First Time in Tokyo (2026): A 3-Day Itinerary That Skips the Queues

7 min read Updated 2026-06
Photo: Louie Martinez / Unsplash

Tokyo is not hard to enjoy; it is hard to enjoy efficiently. The city holds more Michelin stars than any other on earth and more worthwhile things to do than three trips could exhaust, which is exactly why most first-timers spend their visit queuing where everyone else queues. This guide assumes you will trade two early starts and two advance bookings for a version of the icons that the crowds never see — the same Tokyo, sequenced so you are always one step ahead of the buses.

At a glance: 3 days / 3 nights · realistic spend ¥90,000–220,000 per person including one two-star meal and a luxury base (approx., 2026) · best in late spring or autumn, but the timing tricks here work year-round · for first-timers who would rather do ten things properly than thirty things through a crowd.

The two bookings that shape the trip

Almost everything in Tokyo takes no reservation. Two things do, and they are the two worth planning around. First, Shibuya Sky — the open-air rooftop of Shibuya Scramble Square — releases its timed tickets exactly 14 days ahead at midnight Japan time, and the sunset slots vanish within minutes. Set a calendar alarm for the moment your dates fall inside that window. Second, a serious counter lunch: Tempura Kondo, two Michelin stars in the 2026 guide, takes its limited lunch seatings weeks out through a hotel concierge or the Michelin Guide site. Book those two, and the rest of the city bends to your schedule rather than the other way round.

There is one more deadline worth knowing, though it is not a booking: Japan’s departure tax rises from ¥1,000 to ¥3,000 on 1 July 2026. It is bundled into your airfare automatically, so there is nothing to do but budget for it.

Where to sleep

This itinerary bases you in Shinjuku at the Park Hyatt Tokyo, the Lost in Translation hotel, which reopened in December 2025 after a 19-month, top-to-bottom renovation — all 171 rooms redone, the famous 52nd-floor views over the city to Mt. Fuji intact. Entry rooms run from roughly ¥120,000 a night (approx., 2026, with post-renovation rates still settling), and Tokyo’s per-night accommodation tax applies on top. If you would rather wake up among the merchant streets and the best market breakfast in the city, the Mandarin Oriental Tokyo in Nihonbashi is the equal alternative, and the base our Tokyo by the Counter food itinerary assumes. Either way, choose one neighbourhood and stay put — Tokyo is too big to hotel-hop across.

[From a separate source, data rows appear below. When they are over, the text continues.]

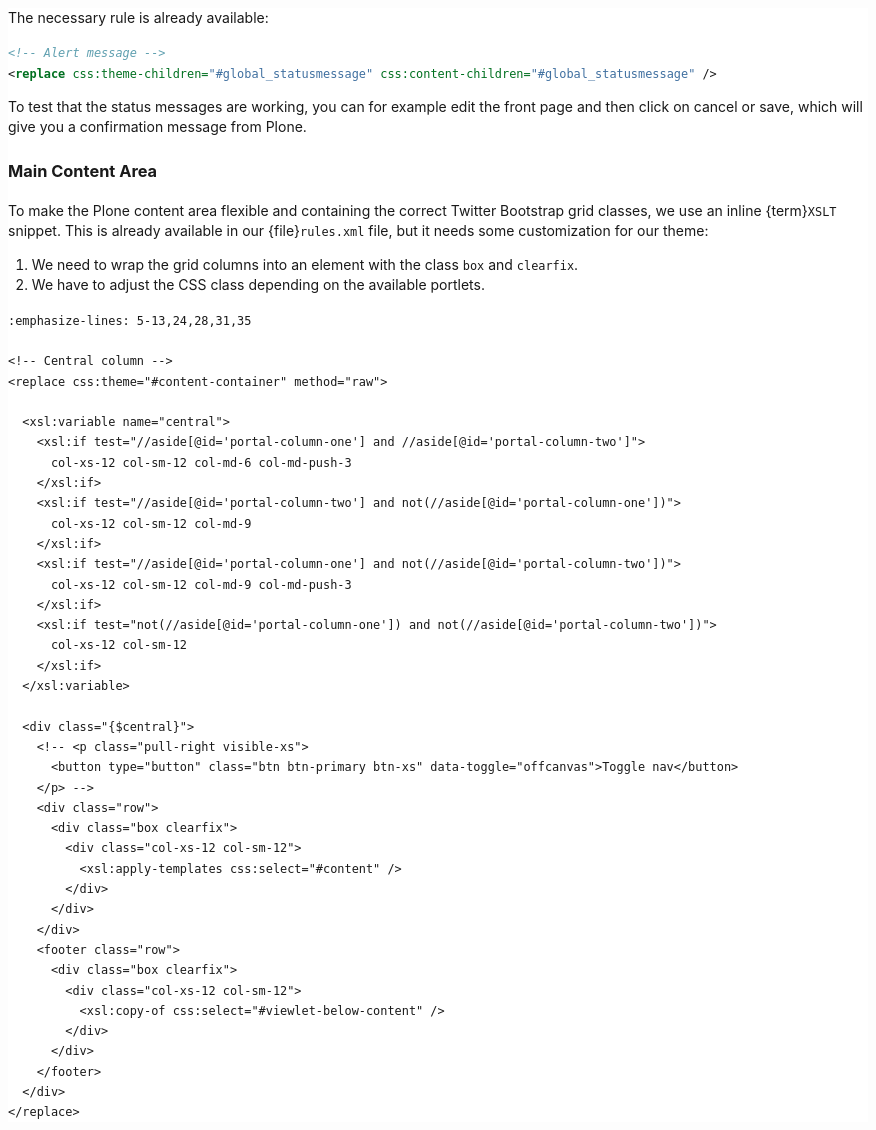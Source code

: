 The necessary rule is already available:

```xml
<!-- Alert message -->
<replace css:theme-children="#global_statusmessage" css:content-children="#global_statusmessage" />
```

To test that the status messages are working, you can for example edit the front page and then click on cancel or save,
which will give you a confirmation message from Plone.

### Main Content Area

To make the Plone content area flexible and containing the correct Twitter Bootstrap grid classes, we use an inline {term}`XSLT` snippet.
This is already available in our {file}`rules.xml` file, but it needs some customization for our theme:

1. We need to wrap the grid columns into an element with the class `box` and `clearfix`.
2. We have to adjust the CSS class depending on the available portlets.

```{code-block} xml
:emphasize-lines: 5-13,24,28,31,35

<!-- Central column -->
<replace css:theme="#content-container" method="raw">

  <xsl:variable name="central">
    <xsl:if test="//aside[@id='portal-column-one'] and //aside[@id='portal-column-two']">
      col-xs-12 col-sm-12 col-md-6 col-md-push-3
    </xsl:if>
    <xsl:if test="//aside[@id='portal-column-two'] and not(//aside[@id='portal-column-one'])">
      col-xs-12 col-sm-12 col-md-9
    </xsl:if>
    <xsl:if test="//aside[@id='portal-column-one'] and not(//aside[@id='portal-column-two'])">
      col-xs-12 col-sm-12 col-md-9 col-md-push-3
    </xsl:if>
    <xsl:if test="not(//aside[@id='portal-column-one']) and not(//aside[@id='portal-column-two'])">
      col-xs-12 col-sm-12
    </xsl:if>
  </xsl:variable>

  <div class="{$central}">
    <!-- <p class="pull-right visible-xs">
      <button type="button" class="btn btn-primary btn-xs" data-toggle="offcanvas">Toggle nav</button>
    </p> -->
    <div class="row">
      <div class="box clearfix">
        <div class="col-xs-12 col-sm-12">
          <xsl:apply-templates css:select="#content" />
        </div>
      </div>
    </div>
    <footer class="row">
      <div class="box clearfix">
        <div class="col-xs-12 col-sm-12">
          <xsl:copy-of css:select="#viewlet-below-content" />
        </div>
      </div>
    </footer>
  </div>
</replace>
```

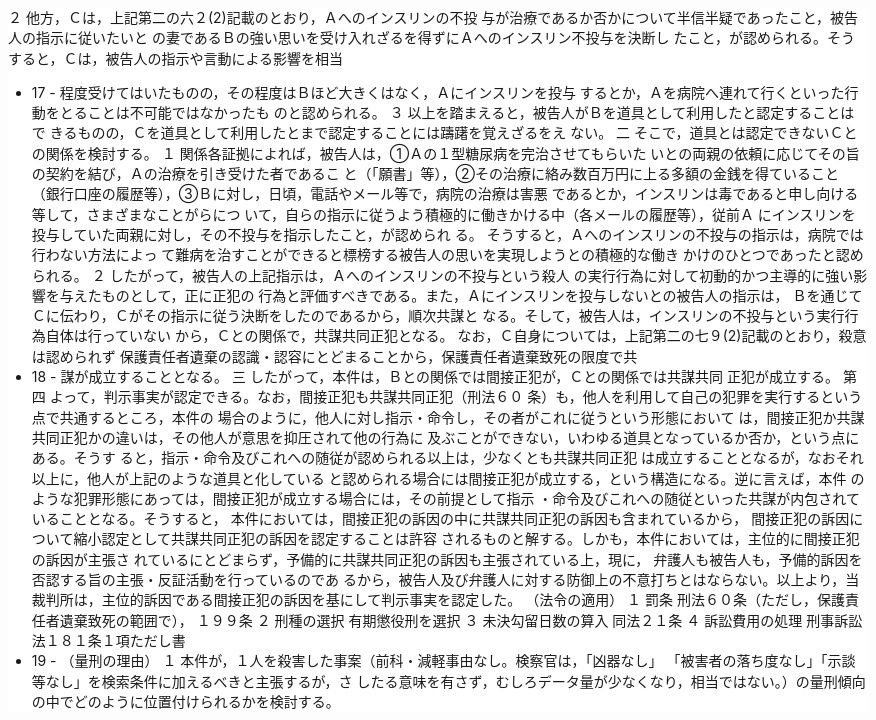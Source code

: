 ２ 他方，Ｃは，上記第二の六２(2)記載のとおり，Ａへのインスリンの不投
与が治療であるか否かについて半信半疑であったこと，被告人の指示に従いたいと
の妻であるＢの強い思いを受け入れざるを得ずにＡへのインスリン不投与を決断し
たこと，が認められる。そうすると，Ｃは，被告人の指示や言動による影響を相当
 - 17 - 
程度受けてはいたものの，その程度はＢほど大きくはなく，Ａにインスリンを投与
するとか，Ａを病院へ連れて行くといった行動をとることは不可能ではなかったも
のと認められる。 
  ３ 以上を踏まえると，被告人がＢを道具として利用したと認定することはで
きるものの，Ｃを道具として利用したとまで認定することには躊躇を覚えざるをえ
ない。 
二 そこで，道具とは認定できないＣとの関係を検討する。 
１ 関係各証拠によれば，被告人は，①Ａの１型糖尿病を完治させてもらいた
いとの両親の依頼に応じてその旨の契約を結び，Ａの治療を引き受けた者であるこ
と（「願書」等），②その治療に絡み数百万円に上る多額の金銭を得ていること
（銀行口座の履歴等），③Ｂに対し，日頃，電話やメール等で，病院の治療は害悪
であるとか，インスリンは毒であると申し向ける等して，さまざまなことがらにつ
いて，自らの指示に従うよう積極的に働きかける中（各メールの履歴等），従前Ａ
にインスリンを投与していた両親に対し，その不投与を指示したこと，が認められ
る。 
そうすると，Ａへのインスリンの不投与の指示は，病院では行わない方法によっ
て難病を治すことができると標榜する被告人の思いを実現しようとの積極的な働き
かけのひとつであったと認められる。 
２ したがって，被告人の上記指示は，Ａへのインスリンの不投与という殺人
の実行行為に対して初動的かつ主導的に強い影響を与えたものとして，正に正犯の
行為と評価すべきである。また，Ａにインスリンを投与しないとの被告人の指示は，
Ｂを通じてＣに伝わり，Ｃがその指示に従う決断をしたのであるから，順次共謀と
なる。そして，被告人は，インスリンの不投与という実行行為自体は行っていない
から，Ｃとの関係で，共謀共同正犯となる。 
なお，Ｃ自身については，上記第二の七９(2)記載のとおり，殺意は認められず
保護責任者遺棄の認識・認容にとどまることから，保護責任者遺棄致死の限度で共
 - 18 - 
謀が成立することとなる。 
三 したがって，本件は，Ｂとの関係では間接正犯が，Ｃとの関係では共謀共同
正犯が成立する。 
第四 よって，判示事実が認定できる。なお，間接正犯も共謀共同正犯（刑法６０
条）も，他人を利用して自己の犯罪を実行するという点で共通するところ，本件の
場合のように，他人に対し指示・命令し，その者がこれに従うという形態において
は，間接正犯か共謀共同正犯かの違いは，その他人が意思を抑圧されて他の行為に
及ぶことができない，いわゆる道具となっているか否か，という点にある。そうす
ると，指示・命令及びこれへの随従が認められる以上は，少なくとも共謀共同正犯
は成立することとなるが，なおそれ以上に，他人が上記のような道具と化している
と認められる場合には間接正犯が成立する，という構造になる。逆に言えば，本件
のような犯罪形態にあっては，間接正犯が成立する場合には，その前提として指示
・命令及びこれへの随従といった共謀が内包されていることとなる。そうすると，
本件においては，間接正犯の訴因の中に共謀共同正犯の訴因も含まれているから，
間接正犯の訴因について縮小認定として共謀共同正犯の訴因を認定することは許容
されるものと解する。しかも，本件においては，主位的に間接正犯の訴因が主張さ
れているにとどまらず，予備的に共謀共同正犯の訴因も主張されている上，現に，
弁護人も被告人も，予備的訴因を否認する旨の主張・反証活動を行っているのであ
るから，被告人及び弁護人に対する防御上の不意打ちとはならない。以上より，当
裁判所は，主位的訴因である間接正犯の訴因を基にして判示事実を認定した。 
（法令の適用） 
１ 罰条        刑法６０条（ただし，保護責任者遺棄致死の範囲で），
１９９条 
２ 刑種の選択     有期懲役刑を選択 
３ 未決勾留日数の算入 同法２１条 
４ 訴訟費用の処理   刑事訴訟法１８１条１項ただし書 
 - 19 - 
（量刑の理由） 
１ 本件が，１人を殺害した事案（前科・減軽事由なし。検察官は，「凶器なし」
「被害者の落ち度なし」「示談等なし」を検索条件に加えるべきと主張するが，さ
したる意味を有さず，むしろデータ量が少なくなり，相当ではない。）の量刑傾向
の中でどのように位置付けられるかを検討する。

Day 1 — the shrine, the avenue and the view

Tokyo’s most walkable axis runs north to south through Harajuku and Shibuya, and day one follows it downhill. Start at Meiji Jingu mid-morning: a 70-hectare evergreen forest of 100,000 donated trees that swallows the city within fifty paces of the station. The gravel approach under the great torii is the best free reset in Tokyo, and on a weekday you may catch a Shinto wedding procession crossing the courtyard. The shrine is free and open sunrise to sunset.

From there, walk the zelkova-lined avenue of Omotesando, where the flagship architecture is the attraction — Tadao Ando’s sunken Omotesando Hills, Herzog & de Meuron’s crystalline Prada tower a block south — and let appetite pick lunch off the cross-streets. Then time your afternoon so you reach Shibuya Sky for your booked sunset slot: 229 metres up, the famous crossing churning silently below, and on clear evenings Mt. Fuji in silhouette behind the western towers. The rooftop’s corner glass was built for exactly that photograph. End the day back in Shinjuku at your hotel’s tower restaurants — day one without leaving the building.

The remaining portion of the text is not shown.